Instructions for the task => Where the string "detection" occurs in a line of the data below, that line should be copied.
··· Records for this exercise ···
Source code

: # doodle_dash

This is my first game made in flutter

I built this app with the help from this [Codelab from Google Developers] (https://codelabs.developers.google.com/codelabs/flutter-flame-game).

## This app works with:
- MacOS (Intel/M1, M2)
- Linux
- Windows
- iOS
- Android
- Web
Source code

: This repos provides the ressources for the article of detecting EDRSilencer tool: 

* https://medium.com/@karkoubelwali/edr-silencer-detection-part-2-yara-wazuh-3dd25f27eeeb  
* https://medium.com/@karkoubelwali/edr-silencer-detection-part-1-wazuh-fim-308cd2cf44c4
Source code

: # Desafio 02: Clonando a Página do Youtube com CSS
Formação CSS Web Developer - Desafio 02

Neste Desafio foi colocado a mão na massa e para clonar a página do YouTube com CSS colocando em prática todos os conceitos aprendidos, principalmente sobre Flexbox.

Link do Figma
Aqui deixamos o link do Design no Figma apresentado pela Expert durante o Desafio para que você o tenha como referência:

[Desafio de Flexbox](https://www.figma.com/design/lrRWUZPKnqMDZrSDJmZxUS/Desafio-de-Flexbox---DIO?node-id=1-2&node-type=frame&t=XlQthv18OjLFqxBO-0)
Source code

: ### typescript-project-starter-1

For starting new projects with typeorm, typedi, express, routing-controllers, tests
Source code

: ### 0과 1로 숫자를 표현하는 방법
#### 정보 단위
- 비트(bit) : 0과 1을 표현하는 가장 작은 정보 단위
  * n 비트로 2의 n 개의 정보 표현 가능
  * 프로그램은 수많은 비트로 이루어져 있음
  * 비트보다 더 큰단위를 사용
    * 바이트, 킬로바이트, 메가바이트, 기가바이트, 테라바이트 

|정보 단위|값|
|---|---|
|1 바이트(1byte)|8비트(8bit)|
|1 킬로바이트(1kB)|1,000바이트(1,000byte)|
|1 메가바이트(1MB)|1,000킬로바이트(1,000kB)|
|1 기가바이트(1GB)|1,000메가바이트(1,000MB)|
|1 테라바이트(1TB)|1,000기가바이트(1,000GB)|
···
Solution to the exercise =>
* https://medium.com/@karkoubelwali/edr-silencer-detection-part-2-yara-wazuh-3dd25f27eeeb  
* https://medium.com/@karkoubelwali/edr-silencer-detection-part-1-wazuh-fim-308cd2cf44c4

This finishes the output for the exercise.